The United States accused UN Secretary-General Antonio Guterres of “apparently yielding to Russian threats” by failing to send representatives to Ukraine to check out the drones that Russia allegedly employed that were sourced from Iran, according to Washington and others.
Russia has denied using Iranian drones in Ukraine and claims UN representatives do not have the authority to visit Kyiv to look into the origin of the drones. Although Iran confirmed providing Moscow with drones, it claimed the delivery occurred before Russia’s February invasion of its neighbor.
A 2015 UN Security Council resolution enshrining the Iran nuclear deal is allegedly violated by the delivery of drones built in Iran to Russia, according to Britain, France, Germany, the United States, and Ukraine.
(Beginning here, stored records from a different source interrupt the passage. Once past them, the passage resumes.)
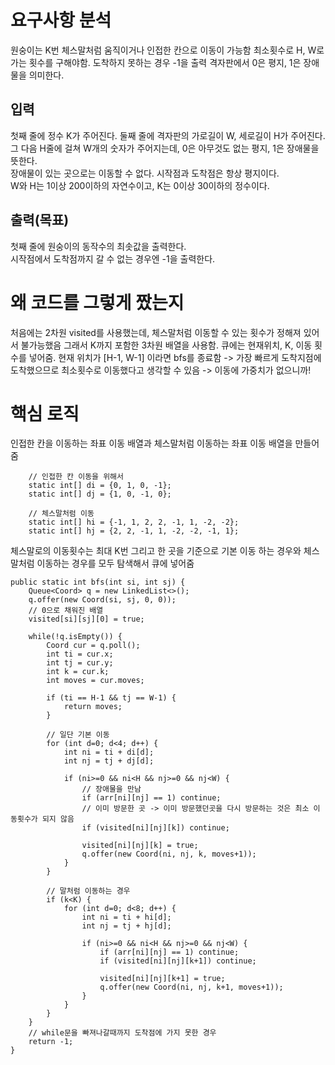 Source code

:# 요구사항 분석
원숭이는 K번 체스말처럼 움직이거나 인접한 칸으로 이동이 가능함
최소횟수로 H, W로 가는 횟수를 구해야함. 도착하지 못하는 경우 -1을 출력
격자판에서 0은 평지, 1은 장애물을 의미한다.

## 입력
첫째 줄에 정수 K가 주어진다. 둘째 줄에 격자판의 가로길이 W, 세로길이 H가 주어진다.\
그 다음 H줄에 걸쳐 W개의 숫자가 주어지는데, 0은 아무것도 없는 평지, 1은 장애물을 뜻한다.\
장애물이 있는 곳으로는 이동할 수 없다. 시작점과 도착점은 항상 평지이다.\
W와 H는 1이상 200이하의 자연수이고, K는 0이상 30이하의 정수이다.

## 출력(목표)
첫째 줄에 원숭이의 동작수의 최솟값을 출력한다.\
시작점에서 도착점까지 갈 수 없는 경우엔 -1을 출력한다.

# 왜 코드를 그렇게 짰는지
처음에는 2차원 visited를 사용했는데, 체스말처럼 이동할 수 있는 횟수가 정해져 있어서 불가능했음
그래서 K까지 포함한 3차원 배열을 사용함.
큐에는 현재위치, K, 이동 횟수를 넣어줌. 현재 위치가 [H-1, W-1] 이라면 bfs를 종료함
-> 가장 빠르게 도착지점에 도착했으므로 최소횟수로 이동했다고 생각할 수 있음 -> 이동에 가중치가 없으니까!

# 핵심 로직
인접한 칸을 이동하는 좌표 이동 배열과 체스말처럼 이동하는 좌표 이동 배열을 만들어줌
```declarative
    // 인접한 칸 이동을 위해서
    static int[] di = {0, 1, 0, -1};
    static int[] dj = {1, 0, -1, 0};

    // 체스말처럼 이동
    static int[] hi = {-1, 1, 2, 2, -1, 1, -2, -2};
    static int[] hj = {2, 2, -1, 1, -2, -2, -1, 1};
```

체스말로의 이동횟수는 최대 K번
그리고 한 곳을 기준으로 기본 이동 하는 경우와 체스말처럼 이동하는 경우를 모두 탐색해서 큐에 넣어줌
```declarative
public static int bfs(int si, int sj) {
    Queue<Coord> q = new LinkedList<>();
    q.offer(new Coord(si, sj, 0, 0));
    // 0으로 채워진 배열
    visited[si][sj][0] = true;

    while(!q.isEmpty()) {
        Coord cur = q.poll();
        int ti = cur.x;
        int tj = cur.y;
        int k = cur.k;
        int moves = cur.moves;

        if (ti == H-1 && tj == W-1) {
            return moves;
        }

        // 일단 기본 이동
        for (int d=0; d<4; d++) {
            int ni = ti + di[d];
            int nj = tj + dj[d];

            if (ni>=0 && ni<H && nj>=0 && nj<W) {
                // 장애물을 만남
                if (arr[ni][nj] == 1) continue;
                // 이미 방문한 곳 -> 이미 방문했던곳을 다시 방문하는 것은 최소 이동횟수가 되지 않음
                if (visited[ni][nj][k]) continue;

                visited[ni][nj][k] = true;
                q.offer(new Coord(ni, nj, k, moves+1));
            }
        }

        // 말처럼 이동하는 경우
        if (k<K) {
            for (int d=0; d<8; d++) {
                int ni = ti + hi[d];
                int nj = tj + hj[d];

                if (ni>=0 && ni<H && nj>=0 && nj<W) {
                    if (arr[ni][nj] == 1) continue;
                    if (visited[ni][nj][k+1]) continue;

                    visited[ni][nj][k+1] = true;
                    q.offer(new Coord(ni, nj, k+1, moves+1));
                }
            }
        }
    }
    // while문을 빠져나갈때까지 도착점에 가지 못한 경우
    return -1;
}
```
They want Guterres to send investigators to Kiev.
“We regret that the UN has not moved to carry out a normal investigation of this reported violation,” US Deputy UN Ambassador Robert Wood told a Security Council meeting on Monday on the 2015 Iran nuclear deal resolution.
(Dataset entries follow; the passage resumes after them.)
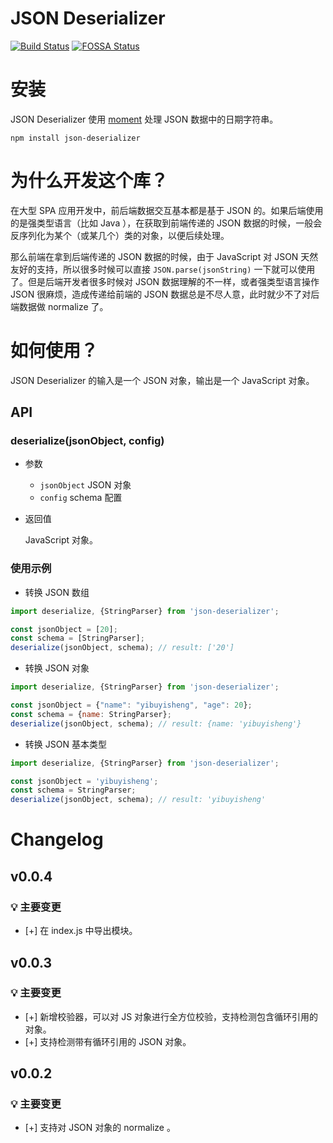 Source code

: # JSON Deserializer

[![Build Status](https://travis-ci.org/yibuyisheng/json-deserializer.svg?branch=master)](https://travis-ci.org/yibuyisheng/json-deserializer)
[![FOSSA Status](https://app.fossa.io/api/projects/git%2Bgithub.com%2Fyibuyisheng%2Fjson-deserializer.svg?type=shield)](https://app.fossa.io/projects/git%2Bgithub.com%2Fyibuyisheng%2Fjson-deserializer?ref=badge_shield)

# 安装

JSON Deserializer 使用 [moment](https://github.com/moment/moment) 处理 JSON 数据中的日期字符串。

```
npm install json-deserializer
```

# 为什么开发这个库？

在大型 SPA 应用开发中，前后端数据交互基本都是基于 JSON 的。如果后端使用的是强类型语言（比如 Java ），在获取到前端传递的 JSON 数据的时候，一般会反序列化为某个（或某几个）类的对象，以便后续处理。

那么前端在拿到后端传递的 JSON 数据的时候，由于 JavaScript 对 JSON 天然友好的支持，所以很多时候可以直接 `JSON.parse(jsonString)` 一下就可以使用了。但是后端开发者很多时候对 JSON 数据理解的不一样，或者强类型语言操作 JSON 很麻烦，造成传递给前端的 JSON 数据总是不尽人意，此时就少不了对后端数据做 normalize 了。

# 如何使用？

JSON Deserializer 的输入是一个 JSON 对象，输出是一个 JavaScript 对象。

## API

### deserialize(jsonObject, config)

* 参数

    - `jsonObject` JSON 对象
    - `config` schema 配置

* 返回值

    JavaScript 对象。

### 使用示例

* 转换 JSON 数组

```js
import deserialize, {StringParser} from 'json-deserializer';

const jsonObject = [20];
const schema = [StringParser];
deserialize(jsonObject, schema); // result: ['20']
```

* 转换 JSON 对象

```js
import deserialize, {StringParser} from 'json-deserializer';

const jsonObject = {"name": "yibuyisheng", "age": 20};
const schema = {name: StringParser};
deserialize(jsonObject, schema); // result: {name: 'yibuyisheng'}
```

* 转换 JSON 基本类型

```js
import deserialize, {StringParser} from 'json-deserializer';

const jsonObject = 'yibuyisheng';
const schema = StringParser;
deserialize(jsonObject, schema); // result: 'yibuyisheng'
```

# Changelog

## v0.0.4

### 💡 主要变更

* [+] 在 index.js 中导出模块。

## v0.0.3

### 💡 主要变更

* [+] 新增校验器，可以对 JS 对象进行全方位校验，支持检测包含循环引用的对象。
* [+] 支持检测带有循环引用的 JSON 对象。

## v0.0.2

### 💡 主要变更

* [+] 支持对 JSON 对象的 normalize 。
“We are disappointed that the Secretariat, apparently yielding to Russian threats, has not carried out the investigatory mandate this council has given it,” Wood said.
Guterres stated in a report to the council earlier this month that UN authorities were investigating the information at hand and that any conclusions will be shared with the council as soon as possible.
When asked about the pressure he was under, Guterres told reporters on Monday that the Western charge that Iran had given Russia drones used in Ukraine was being examined “in the larger picture of everything we are doing in the context of the war to determine if and when we should” send representatives to Kyiv.
Russia’s UN ambassador, Vassily Nebenzia, told the Security Council on Monday that UN officials “should not bow to pressure from Western countries” and that “any results of this pseudo investigation … are null and void.”
Iran’s UN ambassador, Amir Saeid Iravani, said Iran has not transferred to Russia any items prohibited by the Security Council. He also said Iranian drones supplied to Russia before February were not banned by the council and “have not been transferred for use in the ongoing conflict in Ukraine.”
He described the accusations as baseless and termed them as an attempt “to divert attention from the Western States’ transfer of massive amounts of advanced sophisticated weaponry to Ukraine in order to prolong the conflict.”